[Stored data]
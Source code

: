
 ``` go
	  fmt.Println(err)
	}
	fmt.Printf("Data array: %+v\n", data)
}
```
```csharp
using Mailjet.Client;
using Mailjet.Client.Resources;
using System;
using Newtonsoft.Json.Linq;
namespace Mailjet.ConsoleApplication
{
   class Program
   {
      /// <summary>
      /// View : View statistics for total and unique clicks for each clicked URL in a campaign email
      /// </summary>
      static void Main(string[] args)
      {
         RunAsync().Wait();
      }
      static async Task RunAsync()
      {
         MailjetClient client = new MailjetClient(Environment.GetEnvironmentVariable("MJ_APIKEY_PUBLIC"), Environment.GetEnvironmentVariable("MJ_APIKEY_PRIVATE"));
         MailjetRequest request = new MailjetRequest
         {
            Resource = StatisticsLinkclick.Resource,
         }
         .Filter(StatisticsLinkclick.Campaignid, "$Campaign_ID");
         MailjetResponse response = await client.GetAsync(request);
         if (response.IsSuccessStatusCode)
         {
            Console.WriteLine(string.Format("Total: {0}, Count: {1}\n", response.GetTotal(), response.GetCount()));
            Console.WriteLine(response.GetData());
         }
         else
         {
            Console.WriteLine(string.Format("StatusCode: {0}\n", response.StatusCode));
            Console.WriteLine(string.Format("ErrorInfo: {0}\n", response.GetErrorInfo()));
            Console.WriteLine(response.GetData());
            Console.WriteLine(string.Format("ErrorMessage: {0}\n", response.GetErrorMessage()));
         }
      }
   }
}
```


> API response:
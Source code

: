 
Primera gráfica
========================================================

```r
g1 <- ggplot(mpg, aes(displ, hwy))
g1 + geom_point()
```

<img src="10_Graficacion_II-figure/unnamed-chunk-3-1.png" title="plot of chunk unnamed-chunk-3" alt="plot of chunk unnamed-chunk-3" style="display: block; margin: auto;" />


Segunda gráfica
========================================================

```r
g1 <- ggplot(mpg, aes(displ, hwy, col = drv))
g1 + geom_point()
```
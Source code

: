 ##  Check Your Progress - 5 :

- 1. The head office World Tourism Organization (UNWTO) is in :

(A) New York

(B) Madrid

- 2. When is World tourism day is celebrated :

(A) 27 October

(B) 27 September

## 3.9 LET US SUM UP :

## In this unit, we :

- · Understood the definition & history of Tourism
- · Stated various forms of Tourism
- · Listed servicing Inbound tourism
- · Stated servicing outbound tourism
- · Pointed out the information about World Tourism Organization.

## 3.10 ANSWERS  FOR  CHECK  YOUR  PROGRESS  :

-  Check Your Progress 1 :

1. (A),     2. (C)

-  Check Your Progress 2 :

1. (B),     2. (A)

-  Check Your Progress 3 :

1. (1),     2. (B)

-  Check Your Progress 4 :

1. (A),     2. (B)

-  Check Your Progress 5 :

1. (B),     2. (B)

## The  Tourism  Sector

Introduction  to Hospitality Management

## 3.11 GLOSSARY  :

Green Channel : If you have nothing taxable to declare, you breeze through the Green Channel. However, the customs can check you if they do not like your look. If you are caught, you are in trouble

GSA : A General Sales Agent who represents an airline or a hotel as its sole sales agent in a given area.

Work order => Copy out all the records exactly.

Result of this task =>
Source code

:
 ``` go
	  fmt.Println(err)
	}
	fmt.Printf("Data array: %+v\n", data)
}
```
```csharp
using Mailjet.Client;
using Mailjet.Client.Resources;
using System;
using Newtonsoft.Json.Linq;
namespace Mailjet.ConsoleApplication
{
   class Program
   {
      /// <summary>
      /// View : View statistics for total and unique clicks for each clicked URL in a campaign email
      /// </summary>
      static void Main(string[] args)
      {
         RunAsync().Wait();
      }
      static async Task RunAsync()
      {
         MailjetClient client = new MailjetClient(Environment.GetEnvironmentVariable("MJ_APIKEY_PUBLIC"), Environment.GetEnvironmentVariable("MJ_APIKEY_PRIVATE"));
         MailjetRequest request = new MailjetRequest
         {
            Resource = StatisticsLinkclick.Resource,
         }
         .Filter(StatisticsLinkclick.Campaignid, "$Campaign_ID");
         MailjetResponse response = await client.GetAsync(request);
         if (response.IsSuccessStatusCode)
         {
            Console.WriteLine(string.Format("Total: {0}, Count: {1}\n", response.GetTotal(), response.GetCount()));
            Console.WriteLine(response.GetData());
         }
         else
         {
            Console.WriteLine(string.Format("StatusCode: {0}\n", response.StatusCode));
            Console.WriteLine(string.Format("ErrorInfo: {0}\n", response.GetErrorInfo()));
            Console.WriteLine(response.GetData());
            Console.WriteLine(string.Format("ErrorMessage: {0}\n", response.GetErrorMessage()));
         }
      }
   }
}
```


> API response:
Source code

: 
Primera gráfica
========================================================

```r
g1 <- ggplot(mpg, aes(displ, hwy))
g1 + geom_point()
```

<img src="10_Graficacion_II-figure/unnamed-chunk-3-1.png" title="plot of chunk unnamed-chunk-3" alt="plot of chunk unnamed-chunk-3" style="display: block; margin: auto;" />


Segunda gráfica
========================================================

```r
g1 <- ggplot(mpg, aes(displ, hwy, col = drv))
g1 + geom_point()
```
Source code

: ##  Check Your Progress - 5 :

- 1. The head office World Tourism Organization (UNWTO) is in :

(A) New York

(B) Madrid

- 2. When is World tourism day is celebrated :

(A) 27 October

(B) 27 September

## 3.9 LET US SUM UP :

## In this unit, we :

- · Understood the definition & history of Tourism
- · Stated various forms of Tourism
- · Listed servicing Inbound tourism
- · Stated servicing outbound tourism
- · Pointed out the information about World Tourism Organization.

## 3.10 ANSWERS  FOR  CHECK  YOUR  PROGRESS  :

-  Check Your Progress 1 :

1. (A),     2. (C)

-  Check Your Progress 2 :

1. (B),     2. (A)

-  Check Your Progress 3 :

1. (1),     2. (B)

-  Check Your Progress 4 :

1. (A),     2. (B)

-  Check Your Progress 5 :

1. (B),     2. (B)

## The  Tourism  Sector

Introduction  to Hospitality Management

## 3.11 GLOSSARY  :

Green Channel : If you have nothing taxable to declare, you breeze through the Green Channel. However, the customs can check you if they do not like your look. If you are caught, you are in trouble

GSA : A General Sales Agent who represents an airline or a hotel as its sole sales agent in a given area.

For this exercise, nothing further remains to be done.